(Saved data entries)
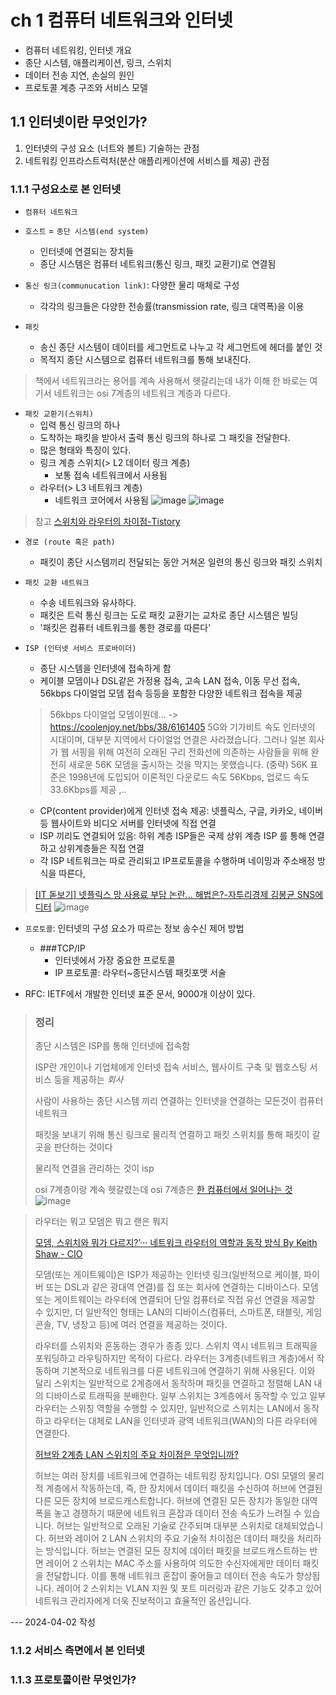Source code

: # ch 1 컴퓨터 네트워크와 인터넷

- 컴퓨터 네트워킹, 인터넷 개요
- 종단 시스템, 애플리케이션, 링크, 스위치
- 데이터 전송 지연, 손실의 원인
- 프로토콜 계층 구조와 서비스 모델
  
## 1.1 인터넷이란 무엇인가?

1. 인터넷의 구성 요소 (너트와 볼트) 기술하는 관점
2. 네트워킹 인프라스트럭처(분산 애플리케이션에 서비스를 제공) 관점

### 1.1.1 구성요소로 본 인터넷

- `컴퓨터 네트워크`
- `호스트` = `종단 시스템(end system)`
  - 인터넷에 연결되는 장치들
  - 종단 시스템은 컴퓨터 네트워크(통신 링크, 패킷 교환기)로 연결됨 

- `통신 링크(communucation link)`: 다양한 물리 매체로 구성
  - 각각의 링크들은 다양한 전송률(transmission rate, 링크 대역폭)을 이용

- `패킷`
  - 송신 종단 시스템이 데이터를 세그먼트로 나누고 각 세그먼트에 헤더를 붙인 것
  - 목적지 종단 시스템으로 컴퓨터 네트워크를 통해 보내진다.
> 책에서 네트워크라는 용어를 계속 사용해서 헷갈리는데 내가 이해 한 바로는 여기서 네트워크는 osi 7계층의 네트워크 계층과 다르다.

-  `패킷 교환기(스위치)`
   - 입력 통신 링크의 하나
   - 도착하는 패킷을 받아서 출력 통신 링크의 하나로 그 패킷을 전달한다.
   - 많은 형태와 특징이 있다. 
   -  링크 계층 스위치(> L2 데이터 링크 계층)
      - 보통 접속 네트워크에서 사용됨
   -  라우터(> L3 네트워크 계층)
      - 네트워크 코어에서 사용됨
     ![image](https://github.com/user-attachments/assets/bf19a3e0-ddb0-4af5-82df-4e54dd3e8b5d)
![image](https://github.com/user-attachments/assets/138f5223-bad9-454f-ac02-c4e5c803e8a3)

> 참고 [스위치와 라우터의 차이점-Tistory](https://haegomm.tistory.com/entry/%EB%A7%81%ED%81%AC-%EA%B3%84%EC%B8%B53-Switch-Switch%EC%99%80-Router-%EC%B0%A8%EC%9D%B4%EC%A0%90)

- `경로 (route 혹은 path)`
  - 패킷이 종단 시스템끼리 전달되는 동안 거쳐온 일련의 통신 링크와 패킷 스위치
 
- `패킷 교환 네트워크`
  - 수송 네트워크와 유사하다.
  - 패킷은 트럭 통신 링크는 도로 패킷 교환기는 교차로 종단 시스템은 빌딩
  - '패킷은 컴퓨터 네트워크를 통한 경로를 따른다'

- `ISP (인터넷 서비스 프로바이더)`
  - 종단 시스템을 인터넷에 접속하게 함
  - 케이블 모뎀이나 DSL같은 가정용 접속, 고속 LAN 접속, 이동 무선 접속, 56kbps 다이얼업 모뎀 접속 등등을 포함한 다양한 네트워크 접속을 제공
  >  56kbps 다이얼업 모뎀이뭔데... -> https://coolenjoy.net/bbs/38/6161405 5G와 기가비트 속도 인터넷의 시대이며, 대부분 지역에서 다이얼업 연결은 사라졌습니다. 그러나 일본 회사가 웹 서핑을 위해 여전히 오래된 구리 전화선에 의존하는 사람들을 위해 완전히 새로운 56K 모뎀을 출시하는 것을 막지는 못했습니다. (중략) 56K 표준은 1998년에 도입되어 이론적인 다운로드 속도 56Kbps, 업로드 속도 33.6Kbps를 제공 ,..
  - CP(content provider)에게 인터넷 접속 제공: 넷플릭스, 구글, 카카오, 네이버 등 웹사이트와 비디오 서버를 인터넷에 직접 연결
  - ISP 끼리도 연결되어 있음: 하위 계층 ISP들은 국제 상위 계층 ISP 를 통해 연결하고 상위계층들은 직접 연결
  - 각 ISP 네트워크는 따로 관리되고 IP프로토콜을 수행하며 네이밍과 주소배정 방식을 따른다,
 
> [[IT 돋보기] 넷플릭스 망 사용료 부담 논란... 해법은?-자투리경제 김봉균 SNS에디터](https://www.jaturi.kr/news/articleView.html?idxno=5405)
> ![image](https://github.com/user-attachments/assets/23564a5c-87ef-411d-a86e-2234ca715d25)


- `프로토콜`: 인터넷의 구성 요소가 따르는 정보 송수신 제어 방법
  - ###TCP/IP
    - 인터넷에서 가장 중요한 프로토콜
    - IP 프로토콜: 라우터~종단시스템 패킷포맷 서술
   
- RFC: IETF에서 개발한 인터넷 표준 문서, 9000개 이상이 있다.

> ### 정리
> 
> 종단 시스템은 ISP를 통해 인터넷에 접속함
> 
> ISP란 개인이나 기업체에게 인터넷 접속 서비스, 웹사이트 구축 및 웹호스팅 서비스 등을 제공하는 *회사*
> 
> 사람이 사용하는 종단 시스템 끼리 연결하는 인터넷을 연결하는 모든것이 컴퓨터 네트워크
> 
> 패킷을 보내기 위해 통신 링크로 물리적 연결하고 패킷 스위치를 통해 패킷이 갈 곳을 판단하는 것이다
> 
> 물리적 연결을 관리하는 것이 isp
> 
> osi 7계층이랑 계속 헷갈렸는데 osi 7계층은 [한 컴퓨터에서 일어나는 것](https://jofestudio.tistory.com/47)
![image](https://github.com/user-attachments/assets/7df69055-22c9-4e24-9761-89536167717e)

> 라우터는 뭐고 모뎀은 뭐고 랜은 뭐지
> 
> [모뎀, 스위치와 뭐가 다르지?’··· 네트워크 라우터의 역할과 동작 방식 By Keith Shaw - CIO](https://www.cio.com/article/3519645/%EB%AA%A8%EB%8E%80-%EC%8A%A4%EC%9C%84%EC%B9%98%EC%99%80-%EB%AD%90%EA%B0%80-%EB%8B%A4%EB%A5%B4%EC%A7%80%C2%B7%C2%B7%C2%B7-%EB%84%A4%ED%8A%B8%EC%9B%8C%ED%81%AC-%EB%9D%BC%EC%9A%B0%ED%84%B0%EC%9D%98.html)
> 
>모뎀(또는 게이트웨이)은 ISP가 제공하는 인터넷 링크(일반적으로 케이블, 파이버 또는 DSL과 같은 광대역 연결)를 집 또는 회사에 연결하는 디바이스다. 모뎀 또는 게이트웨이는 라우터에 연결되어 단일 컴퓨터로 직접 유선 연결을 제공할 수 있지만, 더 일반적인 형태는 LAN의 디바이스(컴퓨터, 스마트폰, 태블릿, 게임 콘솔, TV, 냉장고 등)에 여러 연결을 제공하는 것이다. 
> 
> 라우터를 스위치와 혼동하는 경우가 종종 있다. 스위치 역시 네트워크 트래픽을 포워딩하고 라우팅하지만 목적이 다르다. 라우터는 3계층(네트워크 계층)에서 작동하며 기본적으로 네트워크를 다른 네트워크에 연결하기 위해 사용된다. 이와 달리 스위치는 일반적으로 2계층에서 동작하며 패킷을 연결하고 정렬해 LAN 내의 디바이스로 트래픽을 분배한다. 일부 스위치는 3계층에서 동작할 수 있고 일부 라우터는 스위칭 역할을 수행할 수 있지만, 일반적으로 스위치는 LAN에서 동작하고 라우터는 대체로 LAN을 인터넷과 광역 네트워크(WAN)의 다른 라우터에 연결한다.
> 
> [허브와 2계층 LAN 스위치의 주요 차이점은 무엇입니까?](https://howevision.com/ko/what-is-the-significant-difference-between-a-hub-and-a-layer-2-lan-switch/)
> 
> 허브는 여러 장치를 네트워크에 연결하는 네트워킹 장치입니다. OSI 모델의 물리적 계층에서 작동하는데, 즉, 한 장치에서 데이터 패킷을 수신하여 허브에 연결된 다른 모든 장치에 브로드캐스트합니다. 허브에 연결된 모든 장치가 동일한 대역폭을 놓고 경쟁하기 때문에 네트워크 혼잡과 데이터 전송 속도가 느려질 수 있습니다. 허브는 일반적으로 오래된 기술로 간주되며 대부분 스위치로 대체되었습니다.
> 허브와 레이어 2 LAN 스위치의 주요 기술적 차이점은 데이터 패킷을 처리하는 방식입니다. 허브는 연결된 모든 장치에 데이터 패킷을 브로드캐스트하는 반면 레이어 2 스위치는 MAC 주소를 사용하여 의도한 수신자에게만 데이터 패킷을 전달합니다. 이를 통해 네트워크 혼잡이 줄어들고 데이터 전송 속도가 향상됩니다. 레이어 2 스위치는 VLAN 지원 및 포트 미러링과 같은 기능도 갖추고 있어 네트워크 관리자에게 더욱 진보적이고 효율적인 옵션입니다.
 
--- 2024-04-02 작성

### 1.1.2 서비스 측면에서 본 인터넷






### 1.1.3 프로토콜이란 무엇인가?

# Task
Return nothing but the lines running from the start of the data to the line with "- 인터넷에 연결되는 장치들", please, both ends included and no pictures.

# Answer section
Source code

: # ch 1 컴퓨터 네트워크와 인터넷

- 컴퓨터 네트워킹, 인터넷 개요
- 종단 시스템, 애플리케이션, 링크, 스위치
- 데이터 전송 지연, 손실의 원인
- 프로토콜 계층 구조와 서비스 모델
  
## 1.1 인터넷이란 무엇인가?

1. 인터넷의 구성 요소 (너트와 볼트) 기술하는 관점
2. 네트워킹 인프라스트럭처(분산 애플리케이션에 서비스를 제공) 관점

### 1.1.1 구성요소로 본 인터넷

- `컴퓨터 네트워크`
- `호스트` = `종단 시스템(end system)`
  - 인터넷에 연결되는 장치들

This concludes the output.